Lead actress Shannyn Sossamon talks with filmmakers Andrew Morehouse, left, and Nate Bell while filming “The Hour After Westerly” at the Fort Casey Inn. Photo by Wes Anthony/Firehouse Creative

Lead actress Shannyn Sossamon talks with filmmakers Andrew Morehouse, left, and Nate Bell while filming “The Hour After Westerly” at the Fort Casey Inn. Photo by Wes Anthony/Firehouse Creative

Film featuring Whidbey free to view temporarily

“The Hour After Westerly” is free to view online until Jan. 17.

Central Whidbey takes center stage in a haunting short film that is now available to stream for free for a limited time.

“The Hour After Westerly” is based on a short story by Robert M. Coates that was published by The New Yorker magazine in 1947. It’s about a traveling salesman who mysteriously loses an hour driving home one night, sees visions and meets a strange woman who acts like she knows him. He’s later mystified when the woman seemingly disappears.

Ray Bradbury included the story in his anthology, “Timeless Stories for Today and Tomorrow,” published in 1952.

The story’s Twilight Zone-esque intrigue is what drew in Los Angeles-based filmmaker Nate Bell. After developing the story with his wife, Bell and his creative partner and friend, Andrew Morehouse wrote the script, produced and directed the 30-minute film. Locals will recognize Admiralty Head Lighthouse, the Fort Casey Inn, Coupeville Auto Repair and many shots of open county roads.

The audience may recognize lead actor Peter Jacobson from the TV drama “House” and lead actress Shannyn Sossaman from her role opposite Heath Ledger in the movie “A Knight’s Tale.”

Bell’s family visits his wife’s parents in Coupeville every year, and Whidbey seemed like the right place to make the short film.

“It seemed like a no-brainer when we saw how beautiful it was, and the convenience about having people you know already living there,” he said.

Bell’s father-in-law helped with preparations for the shoot and even recruited one of the actors.

The row of white houses at the Fort Casey Inn and “that kind of light you can only get in the Pacific Northwest” sold the duo on Whidbey as their location, Bell said.

Some of the logistics were easier here, too.

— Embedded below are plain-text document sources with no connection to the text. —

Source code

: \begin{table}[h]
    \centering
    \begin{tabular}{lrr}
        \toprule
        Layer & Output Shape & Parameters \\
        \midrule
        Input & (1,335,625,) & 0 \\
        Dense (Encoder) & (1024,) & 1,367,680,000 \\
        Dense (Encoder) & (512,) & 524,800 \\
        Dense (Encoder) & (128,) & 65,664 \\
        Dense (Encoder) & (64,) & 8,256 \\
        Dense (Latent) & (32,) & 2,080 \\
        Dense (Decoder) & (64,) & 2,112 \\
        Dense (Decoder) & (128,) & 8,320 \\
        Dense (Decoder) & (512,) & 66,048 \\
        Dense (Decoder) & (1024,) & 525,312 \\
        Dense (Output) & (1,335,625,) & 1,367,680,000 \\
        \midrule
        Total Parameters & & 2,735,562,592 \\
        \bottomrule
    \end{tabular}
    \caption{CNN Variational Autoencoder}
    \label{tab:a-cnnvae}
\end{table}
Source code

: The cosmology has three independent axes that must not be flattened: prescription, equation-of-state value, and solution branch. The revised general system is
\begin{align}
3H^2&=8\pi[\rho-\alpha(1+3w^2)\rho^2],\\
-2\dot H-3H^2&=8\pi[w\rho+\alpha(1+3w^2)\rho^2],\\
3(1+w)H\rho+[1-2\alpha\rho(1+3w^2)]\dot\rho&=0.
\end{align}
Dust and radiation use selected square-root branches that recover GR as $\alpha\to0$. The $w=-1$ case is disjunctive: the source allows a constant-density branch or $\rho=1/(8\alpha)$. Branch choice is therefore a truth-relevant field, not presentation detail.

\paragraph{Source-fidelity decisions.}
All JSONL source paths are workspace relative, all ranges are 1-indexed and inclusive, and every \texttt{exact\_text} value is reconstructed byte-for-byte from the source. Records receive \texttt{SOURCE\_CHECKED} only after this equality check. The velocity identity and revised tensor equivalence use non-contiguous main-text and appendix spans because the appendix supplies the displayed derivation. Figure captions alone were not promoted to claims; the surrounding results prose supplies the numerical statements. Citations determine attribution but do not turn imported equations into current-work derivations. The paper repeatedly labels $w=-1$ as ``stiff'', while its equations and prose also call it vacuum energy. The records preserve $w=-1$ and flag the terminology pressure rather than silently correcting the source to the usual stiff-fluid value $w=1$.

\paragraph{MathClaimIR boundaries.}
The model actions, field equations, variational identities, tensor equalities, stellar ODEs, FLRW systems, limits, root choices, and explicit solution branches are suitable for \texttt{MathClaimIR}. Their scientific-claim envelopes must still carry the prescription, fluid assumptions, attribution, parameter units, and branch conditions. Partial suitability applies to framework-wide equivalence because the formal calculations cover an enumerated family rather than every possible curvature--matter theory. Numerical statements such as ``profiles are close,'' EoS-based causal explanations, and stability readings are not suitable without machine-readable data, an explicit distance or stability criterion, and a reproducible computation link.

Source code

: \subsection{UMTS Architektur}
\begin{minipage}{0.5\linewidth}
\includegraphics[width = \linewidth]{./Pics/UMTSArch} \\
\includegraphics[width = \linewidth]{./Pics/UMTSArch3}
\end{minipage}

“Southern California has been my home all of my life, and it’s very difficult in some ways to shoot down here because there’s so many permits, and it’s very expensive,” Bell explained. “Moving out of the city in a place where we could cut through some of that red tape — it was a totally different feeling shooting up on Whidbey Island than shooting in Los Angeles.”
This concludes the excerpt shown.